The most highlighted problems are ecological ones in the first few chapters. Especially water problems in Pakistan. The constantly decreasing water table, the floods and lack of dams and reservoirs in face of it. He also shows his surprise at water wastefulness of Pakistanis, considering water shortage is drastically increasing. When an English tells you, you are wasting water considering he comes from country were it rains nearly one third of the year, we need to listen because he might have a point.
He also runs comparison between, traditional law and Shariah. Something I was pleasantly surprised by. As he states:
“The population of Pakistan by contrast has a choice between the law of the state, law of the religion (The Shariah), and local folk, tribal or community law.
People move between these three codes depending on circumstances and advantage, often pursuing their goals through several of the simultaneously as well as through violence or more often threat of it. The authorities which are supposed to implement the state law in conjunction with Shariah, very often end up following community law or even turning blind eye to violence. Often this is because they have been corrupted or intimidated but often, too, it is because the police concerned share the cultural attitudes of the populations from which they are recruited. So the sorry nature Pakistan as a ‘negotiated state’, in which authority is a matter of negotiation, compromise, pressure and violence, not formal rules, is exemplified by the area of law and justice.

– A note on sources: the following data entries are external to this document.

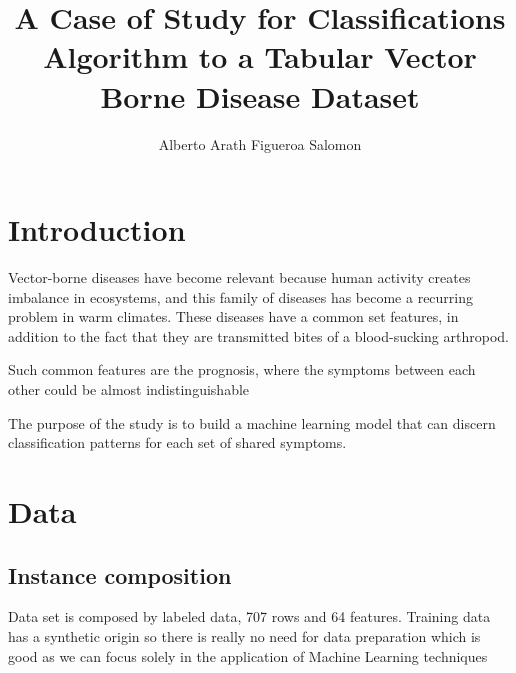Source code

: \documentclass{article}
\title{A Case of Study for Classifications Algorithm to a Tabular Vector Borne Disease Dataset}
\author{Alberto Arath Figueroa Salomon}
\begin{document}
\maketitle

\section{Introduction}

Vector-borne diseases have become relevant because human activity
creates imbalance in ecosystems, and this family of diseases has become a recurring problem in warm climates. These diseases have a common set features, in addition to the fact that they are transmitted bites of a blood-sucking arthropod.

Such common features are the prognosis, where the symptoms between each other could be almost indistinguishable 

The purpose of the study is to build a machine learning model that can discern classification patterns for each set of shared symptoms.

\section{Data}

\subsection{Instance composition}
Data set is composed by labeled data, 707 rows and 64 features.
Training data has a synthetic origin so there is really no need for data preparation
which is good as we can focus solely in the application of Machine Learning techniques


\begin{table}[h!] %
\centering
\renewcommand{\arraystretch}{1.2} %
\caption{Sample training set with a subset of features.}
\label{tab:sample_training}
\end{table}
\end{document}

What a sorry state of affairs that is, unfortunately he could not have put it in better words.
He also kind of denies the western views that Pakistan might suffer from Islamic revolution or some people who are afraid that Pakistan might me liberalized. In words of a young Lahore man Ali Hasan, he sponges off all these assumptions
“If I were to jump on a box and preach revolution with the best programme in the world, you know what would happen? First, people from all the other provinces would say that we can’t follow him, he’s a Punjabi. Then most of the Punjabis would say, we can’t follow him, he’s from such and such biradari. Even in my own village, half of the people would say something like, I can’t follow him, his grandfather beat my uncle in a fight over land. If you preach Islamic revolution most people won’t follow you they practice different kinds of Islam and worship different saints. So you see we can’t unite behind a revolution because we can’t unite behind anything.
. It covers more or less all the plights of this nation on provincial level. This book is solely about Pakistan and its coordination, within a province and between provinces. Also the provincial parties and their damaging roles. I mean they hardly ever play any other kind.
The thing that most shocked me in this book was his take on MQM. It was most surprising. He nearly seems to be in awe of MQM. Which is little weird. Maybe they were not that bloody pre 2010, I don’t know. However I think his tilt towards MQM might be because, they are, unlike PPP and PMLN not feudal or big family run party. It is more of a middle class party to him. What he termed as modern urban politics. I still can’t understand how that is better in wake of what they do but he did play down their open killings in Karachi “a lot”. Again maybe at that time period they were not so active. Also he does not believe in any speculations and against MQM, real evidence is hard to come by or did before Rangers.
There is this reference which sort of describes a lot about our society,
Imran Aslam of Geo described what he called ‘the Sharifs’ Pakistan as
“Conservative with small ‘c’. It is a form of religion that gives stability and comfort but is not fanatical, and is peace with itself – unlike our psychologically and culturally tortured liberals, and equally tortured Islamists.”
It might make more sense in the context he was speaking, but still kind of does, doesn’t it?
This book is worth a read. Highly recommended, very well written done and one gets the feeling he gets Pakistani mentality, well he really tried to at least.